It often starts with a simple thought: “I still have time.”
In the early years of working, retirement can feel distant. Something to think about later. There are other priorities that seem more immediate: building a career, supporting family, and enjoying life in the present.
Years pass quickly. And before long, that distant milestone begins to feel much closer. For many, this is when the question becomes more pressing: “Have I saved enough?”
Imagine your ideal retirement
We all have retirement dreams we hope to achieve. For some, it may mean spending more time with family and friends, enjoying leisure activities, or giving back to the community. Others aspire to learn new skills or even pursue hobbies that have long been put aside.
To turn these dreams into reality, everything must begin with proper planning. However, the reality is that many people only start seriously thinking about their savings later in life. Some may even find themselves wishing they had started earlier.

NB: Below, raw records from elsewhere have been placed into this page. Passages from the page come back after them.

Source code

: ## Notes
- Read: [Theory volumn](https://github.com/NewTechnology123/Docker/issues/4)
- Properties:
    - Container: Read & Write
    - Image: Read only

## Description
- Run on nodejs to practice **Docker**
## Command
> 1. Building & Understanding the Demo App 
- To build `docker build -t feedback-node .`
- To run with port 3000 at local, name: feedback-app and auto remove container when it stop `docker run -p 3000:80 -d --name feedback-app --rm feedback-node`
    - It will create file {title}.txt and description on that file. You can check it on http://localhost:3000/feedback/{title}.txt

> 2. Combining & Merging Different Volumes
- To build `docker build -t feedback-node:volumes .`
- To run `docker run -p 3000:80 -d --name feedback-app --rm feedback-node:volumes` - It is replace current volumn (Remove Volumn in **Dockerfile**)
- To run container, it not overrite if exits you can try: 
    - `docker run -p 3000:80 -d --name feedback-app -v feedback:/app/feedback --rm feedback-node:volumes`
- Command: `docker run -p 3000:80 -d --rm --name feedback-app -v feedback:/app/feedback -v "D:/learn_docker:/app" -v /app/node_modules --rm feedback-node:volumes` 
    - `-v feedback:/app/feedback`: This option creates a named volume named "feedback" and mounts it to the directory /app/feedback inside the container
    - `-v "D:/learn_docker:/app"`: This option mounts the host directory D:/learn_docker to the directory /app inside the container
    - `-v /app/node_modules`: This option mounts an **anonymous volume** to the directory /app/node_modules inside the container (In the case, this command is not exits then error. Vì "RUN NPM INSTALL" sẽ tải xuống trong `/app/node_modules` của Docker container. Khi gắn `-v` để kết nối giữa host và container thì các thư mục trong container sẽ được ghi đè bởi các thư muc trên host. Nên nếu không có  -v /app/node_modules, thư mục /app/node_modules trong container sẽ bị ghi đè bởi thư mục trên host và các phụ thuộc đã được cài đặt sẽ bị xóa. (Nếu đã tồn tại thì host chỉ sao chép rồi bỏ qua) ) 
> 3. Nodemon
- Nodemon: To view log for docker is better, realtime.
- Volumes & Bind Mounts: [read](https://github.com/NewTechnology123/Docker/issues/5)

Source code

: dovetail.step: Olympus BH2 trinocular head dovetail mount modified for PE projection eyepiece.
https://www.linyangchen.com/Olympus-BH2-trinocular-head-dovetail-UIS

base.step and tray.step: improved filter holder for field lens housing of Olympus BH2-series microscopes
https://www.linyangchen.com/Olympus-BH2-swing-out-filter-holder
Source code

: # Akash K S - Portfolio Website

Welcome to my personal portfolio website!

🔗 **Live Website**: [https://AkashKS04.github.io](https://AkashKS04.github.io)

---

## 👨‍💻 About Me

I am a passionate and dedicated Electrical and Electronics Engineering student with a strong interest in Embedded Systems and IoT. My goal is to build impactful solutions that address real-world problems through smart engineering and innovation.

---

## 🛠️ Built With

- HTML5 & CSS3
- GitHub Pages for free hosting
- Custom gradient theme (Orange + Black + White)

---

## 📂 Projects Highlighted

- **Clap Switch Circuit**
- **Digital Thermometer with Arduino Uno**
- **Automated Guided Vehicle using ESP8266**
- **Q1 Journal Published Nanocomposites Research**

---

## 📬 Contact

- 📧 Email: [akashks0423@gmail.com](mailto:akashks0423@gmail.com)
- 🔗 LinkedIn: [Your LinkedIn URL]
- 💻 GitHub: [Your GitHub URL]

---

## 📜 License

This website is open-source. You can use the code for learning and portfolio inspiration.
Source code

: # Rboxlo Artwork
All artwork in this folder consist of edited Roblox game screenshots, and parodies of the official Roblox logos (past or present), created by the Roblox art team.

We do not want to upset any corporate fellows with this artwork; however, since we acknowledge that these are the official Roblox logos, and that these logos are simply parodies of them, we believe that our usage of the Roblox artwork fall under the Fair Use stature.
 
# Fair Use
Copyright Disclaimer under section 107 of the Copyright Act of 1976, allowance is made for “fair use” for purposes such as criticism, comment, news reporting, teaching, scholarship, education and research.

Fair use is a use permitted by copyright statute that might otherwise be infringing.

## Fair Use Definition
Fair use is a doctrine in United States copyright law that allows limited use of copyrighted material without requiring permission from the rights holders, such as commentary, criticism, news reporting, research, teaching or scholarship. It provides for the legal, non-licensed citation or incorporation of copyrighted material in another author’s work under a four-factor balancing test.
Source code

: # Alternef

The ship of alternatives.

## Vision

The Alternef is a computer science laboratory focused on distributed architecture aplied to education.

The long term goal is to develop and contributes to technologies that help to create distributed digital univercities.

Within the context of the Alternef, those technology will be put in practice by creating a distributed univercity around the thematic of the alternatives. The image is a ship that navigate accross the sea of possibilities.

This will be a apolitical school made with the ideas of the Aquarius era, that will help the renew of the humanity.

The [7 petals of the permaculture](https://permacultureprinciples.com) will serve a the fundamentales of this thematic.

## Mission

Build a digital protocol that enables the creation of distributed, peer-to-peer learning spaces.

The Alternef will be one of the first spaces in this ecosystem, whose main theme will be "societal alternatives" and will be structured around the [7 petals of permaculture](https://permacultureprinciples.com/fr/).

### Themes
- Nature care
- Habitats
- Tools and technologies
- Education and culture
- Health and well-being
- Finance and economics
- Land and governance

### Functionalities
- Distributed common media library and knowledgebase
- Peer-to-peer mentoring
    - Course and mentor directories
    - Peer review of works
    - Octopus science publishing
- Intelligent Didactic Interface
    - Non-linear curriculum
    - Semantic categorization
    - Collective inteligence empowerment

How to start retirement planning
If you are unsure where to begin, start with these simple steps:
1. Determine the lifestyle you want
Think about the kind of life you hope to live after retirement. Having a clear vision can help you better understand the level of financial support you will need.
2. Estimate your future monthly expenses
Consider your expected monthly spending, including daily living costs, healthcare expenses, and leisure activities. Do also keep in mind that expenses may change over time due to inflation.
3. Review your current savings and contributions
Take a closer look at your current retirement savings position. By understanding where you stand financially today, you can determine whether you are on the right track or if adjustments are needed.
4. Use digital tools to support your planning
Make use of the Retirement Goal Calculator in the KWSP i-Akaun app. It helps you estimate how much you may need and identify the gap between your current savings and the retirement target you need to achieve.
Read also: 5 Financial Habits To Start For Early Retirement
Small steps, lasting impact
Starting early does not mean making drastic changes. It is about taking small, consistent steps over time. Even modest savings, built steadily, can grow into something meaningful. More importantly, it gives you the confidence that you are moving in the right direction.